Lead and Lag Built In Functions
Published: Nov 06, 2016
These aren’t new functions as they were brought in for SQL 2012, but I was using them the other day in a SQL 2014 environment and the person I was talking to at the time had never heard of them, so I thought I’d make mention of them here in case other people hadn’t heard of them either.

These are basically functions along the same line as RANK and ROW_NUMBER in that they take an OVER clause.

Their purpose is to basically prevent self-join queries when comparing datasets to themselves.

Sounds confusing, but you’ll see what I mean…

Using my extended AdventureWorks (as usual) we want to compare the total sales amount for each day with the respective previous days total sales amount.

Basically we want to do something like this:

use AdventureWorks2014
go

if object_id('tempDB..#orders') is not null
  
drop table #orders

select row_number() over(order by orderDate) id,
      
orderDate, sum(TotalDue) totalDue
into #orders
from sales.SalesOrderHeaderEnlarged
group by orderDate
go

select o.OrderDate, o.totalDue dayTotalDue, o1.totalDue previousDayTotalDue
from #orders o
join #orders o1
on o.id = o1.id + 1
order by o.id


What we’re interested in is the last query which produces our results by performing a self-join on the temporary orders table.

This can be quite a heavy task (in this case not because it’s a small table of only around 2000 records, but it will still demonstrate performance well enough).

We’re joining the table to itself:

And in this case we’re scanning the orders table twice (makes sense) and we also require two internal tables to be created and used in the background…

So how else could we write this? Well the easiest way is using LAG:

select OrderDate, totalDue dayTotal,
      
lag(totalDue, 1) over(order by orderDate) previousDayTotalDue
from #orders
order by id


For reference, the column in the lag function itself is the column we want to align, in this case totalDue. And the number 1 means that we want to shift it by 1 row. If we placed 2 there we could compare each date’s totals to those 2 days prior.

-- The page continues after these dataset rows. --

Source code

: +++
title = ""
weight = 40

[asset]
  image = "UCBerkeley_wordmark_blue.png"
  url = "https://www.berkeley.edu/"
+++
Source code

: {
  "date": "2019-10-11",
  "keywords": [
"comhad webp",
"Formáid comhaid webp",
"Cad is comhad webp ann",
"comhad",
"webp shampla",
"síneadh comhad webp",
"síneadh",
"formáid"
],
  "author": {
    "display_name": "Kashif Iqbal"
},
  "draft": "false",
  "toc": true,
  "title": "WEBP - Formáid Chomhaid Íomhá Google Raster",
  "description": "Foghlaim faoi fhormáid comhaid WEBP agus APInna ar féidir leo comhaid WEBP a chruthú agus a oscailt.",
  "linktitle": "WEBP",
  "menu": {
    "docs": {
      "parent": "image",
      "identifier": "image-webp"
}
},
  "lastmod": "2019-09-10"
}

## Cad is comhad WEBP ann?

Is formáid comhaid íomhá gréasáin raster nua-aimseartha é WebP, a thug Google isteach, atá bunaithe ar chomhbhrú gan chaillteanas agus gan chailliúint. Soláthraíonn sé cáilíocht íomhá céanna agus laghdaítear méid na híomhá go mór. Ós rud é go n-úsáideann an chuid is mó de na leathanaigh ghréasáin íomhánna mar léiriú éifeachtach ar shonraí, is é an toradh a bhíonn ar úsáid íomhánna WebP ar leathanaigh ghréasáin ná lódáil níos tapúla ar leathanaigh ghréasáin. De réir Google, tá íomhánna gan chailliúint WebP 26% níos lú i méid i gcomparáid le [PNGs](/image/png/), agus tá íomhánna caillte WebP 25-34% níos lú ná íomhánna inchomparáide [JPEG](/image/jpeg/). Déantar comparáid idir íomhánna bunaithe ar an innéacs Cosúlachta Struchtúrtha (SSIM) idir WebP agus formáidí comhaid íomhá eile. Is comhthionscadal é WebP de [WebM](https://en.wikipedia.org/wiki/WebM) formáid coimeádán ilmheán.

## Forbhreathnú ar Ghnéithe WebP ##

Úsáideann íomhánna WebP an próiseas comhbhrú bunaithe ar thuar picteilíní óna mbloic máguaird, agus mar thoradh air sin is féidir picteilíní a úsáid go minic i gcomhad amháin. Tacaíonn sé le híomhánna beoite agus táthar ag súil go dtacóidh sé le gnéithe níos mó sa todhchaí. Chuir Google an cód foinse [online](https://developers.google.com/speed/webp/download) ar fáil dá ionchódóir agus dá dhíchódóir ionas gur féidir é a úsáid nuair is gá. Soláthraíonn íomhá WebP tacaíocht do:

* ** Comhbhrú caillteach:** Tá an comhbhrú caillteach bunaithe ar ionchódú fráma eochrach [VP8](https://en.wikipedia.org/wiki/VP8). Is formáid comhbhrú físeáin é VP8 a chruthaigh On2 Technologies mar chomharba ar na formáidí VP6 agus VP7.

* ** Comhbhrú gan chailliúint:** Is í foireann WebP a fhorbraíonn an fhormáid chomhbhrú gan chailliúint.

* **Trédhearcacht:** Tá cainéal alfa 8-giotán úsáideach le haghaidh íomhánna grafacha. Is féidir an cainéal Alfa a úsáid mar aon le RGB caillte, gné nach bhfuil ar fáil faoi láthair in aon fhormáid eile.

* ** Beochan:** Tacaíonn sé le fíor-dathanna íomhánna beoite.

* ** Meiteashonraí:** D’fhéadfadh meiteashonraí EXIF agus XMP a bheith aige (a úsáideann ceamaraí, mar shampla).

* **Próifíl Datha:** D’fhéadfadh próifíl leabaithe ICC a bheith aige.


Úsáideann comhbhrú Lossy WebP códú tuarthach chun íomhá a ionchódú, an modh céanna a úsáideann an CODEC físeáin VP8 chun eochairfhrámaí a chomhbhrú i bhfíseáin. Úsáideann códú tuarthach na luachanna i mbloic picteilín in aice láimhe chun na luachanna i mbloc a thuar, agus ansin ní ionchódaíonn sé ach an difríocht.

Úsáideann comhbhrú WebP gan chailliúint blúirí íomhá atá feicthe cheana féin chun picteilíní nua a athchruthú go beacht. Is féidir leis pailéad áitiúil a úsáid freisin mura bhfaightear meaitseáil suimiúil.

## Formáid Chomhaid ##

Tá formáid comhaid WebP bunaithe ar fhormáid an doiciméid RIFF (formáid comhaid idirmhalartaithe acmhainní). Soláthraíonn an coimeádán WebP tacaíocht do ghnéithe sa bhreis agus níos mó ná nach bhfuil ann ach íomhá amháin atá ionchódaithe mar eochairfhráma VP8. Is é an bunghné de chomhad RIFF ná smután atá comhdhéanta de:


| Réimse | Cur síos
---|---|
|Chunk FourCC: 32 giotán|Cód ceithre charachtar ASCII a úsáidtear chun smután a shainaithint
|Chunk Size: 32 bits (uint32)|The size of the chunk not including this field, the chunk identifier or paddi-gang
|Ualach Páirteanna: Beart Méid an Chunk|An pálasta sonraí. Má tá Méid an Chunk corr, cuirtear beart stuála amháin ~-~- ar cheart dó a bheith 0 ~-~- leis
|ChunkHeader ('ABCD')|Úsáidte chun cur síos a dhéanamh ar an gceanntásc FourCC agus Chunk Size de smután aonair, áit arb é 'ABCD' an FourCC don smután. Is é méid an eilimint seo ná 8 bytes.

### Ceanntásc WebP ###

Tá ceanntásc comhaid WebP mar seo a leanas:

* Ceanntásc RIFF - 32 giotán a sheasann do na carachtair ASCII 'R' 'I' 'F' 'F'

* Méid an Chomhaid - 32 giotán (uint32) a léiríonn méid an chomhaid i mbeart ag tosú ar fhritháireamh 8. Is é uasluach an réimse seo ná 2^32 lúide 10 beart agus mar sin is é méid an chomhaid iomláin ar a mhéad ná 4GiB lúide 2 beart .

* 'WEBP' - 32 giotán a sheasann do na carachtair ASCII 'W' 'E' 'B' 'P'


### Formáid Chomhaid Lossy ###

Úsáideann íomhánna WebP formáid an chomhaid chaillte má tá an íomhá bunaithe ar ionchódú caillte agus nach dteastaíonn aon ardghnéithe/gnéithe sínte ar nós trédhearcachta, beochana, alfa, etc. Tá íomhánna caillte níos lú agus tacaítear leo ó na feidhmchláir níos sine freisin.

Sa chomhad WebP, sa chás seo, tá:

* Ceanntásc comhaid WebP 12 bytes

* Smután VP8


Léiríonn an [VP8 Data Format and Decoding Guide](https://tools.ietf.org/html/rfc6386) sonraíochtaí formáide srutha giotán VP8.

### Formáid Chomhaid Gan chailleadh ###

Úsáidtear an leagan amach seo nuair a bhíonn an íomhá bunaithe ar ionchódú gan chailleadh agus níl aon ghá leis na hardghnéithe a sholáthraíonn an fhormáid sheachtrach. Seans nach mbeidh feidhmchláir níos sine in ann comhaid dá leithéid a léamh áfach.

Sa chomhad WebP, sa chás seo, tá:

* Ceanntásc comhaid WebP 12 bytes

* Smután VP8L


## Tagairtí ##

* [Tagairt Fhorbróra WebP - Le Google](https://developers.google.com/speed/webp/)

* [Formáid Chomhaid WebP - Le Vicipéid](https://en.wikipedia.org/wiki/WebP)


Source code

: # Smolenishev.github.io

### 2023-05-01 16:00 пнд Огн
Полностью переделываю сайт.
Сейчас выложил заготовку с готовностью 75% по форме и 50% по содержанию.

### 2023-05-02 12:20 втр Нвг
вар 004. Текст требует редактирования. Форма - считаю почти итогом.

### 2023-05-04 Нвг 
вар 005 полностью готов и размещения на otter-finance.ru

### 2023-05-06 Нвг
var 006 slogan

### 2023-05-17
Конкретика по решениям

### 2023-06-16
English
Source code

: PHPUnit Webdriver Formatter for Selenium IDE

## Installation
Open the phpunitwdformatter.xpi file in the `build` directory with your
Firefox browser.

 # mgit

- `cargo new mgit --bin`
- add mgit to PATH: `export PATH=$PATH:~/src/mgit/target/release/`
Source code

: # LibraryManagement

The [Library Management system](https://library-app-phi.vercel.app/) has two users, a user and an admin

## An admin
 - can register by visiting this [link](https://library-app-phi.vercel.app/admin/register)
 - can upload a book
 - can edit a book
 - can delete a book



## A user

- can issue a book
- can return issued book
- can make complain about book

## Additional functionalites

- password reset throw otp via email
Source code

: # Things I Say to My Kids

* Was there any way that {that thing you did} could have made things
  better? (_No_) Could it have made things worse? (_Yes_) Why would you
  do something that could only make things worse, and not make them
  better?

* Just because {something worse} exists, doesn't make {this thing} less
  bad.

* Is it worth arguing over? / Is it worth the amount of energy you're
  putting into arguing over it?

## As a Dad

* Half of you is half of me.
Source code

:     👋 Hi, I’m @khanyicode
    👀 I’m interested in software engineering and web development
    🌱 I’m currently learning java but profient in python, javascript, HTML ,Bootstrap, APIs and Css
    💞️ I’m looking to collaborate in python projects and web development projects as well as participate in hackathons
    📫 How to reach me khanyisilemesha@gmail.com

Hopefully that makes sense.

Well this is the outcome of this query:

It’s much longer, but you can see that we only hit the #orders table once.

As we expected… we just scanned the table once, therefore halving the reads and we also only used 1 internal table. Therefore this is much more efficient.

Let’s now consider something else… let’s compare each day to the day before and the following day…

select o.OrderDate, o.totalDue dayTotalDue, o1.totalDue previousDayTotalDue,
      
o2.totalDue followingDayTotalDue
from #orders o
join #orders o1
on o.id = o1.id + 1
join #orders o2
on o.id = o2.id - 1
order by o.id


Now this is starting to get a little messy. The SQL is growing, joins are getting confusing, and the execution plan, as expected, shows 3 table scans:

Which is reflected in the stats:

So now let’s use our new functions… both Lead and Lag:

select OrderDate, totalDue dayTotal,
      
lag(totalDue, 1) over(order by orderDate) previousDayTotalDue,
      
lead(totalDue, 1) over(order by orderDate) followingDayTotalDue
from #orders
order by id


Much neater SQL and we only scan the table once:

The other thing to note is that the Lead and Lag functions do return the values in which there is no match… like an outer join…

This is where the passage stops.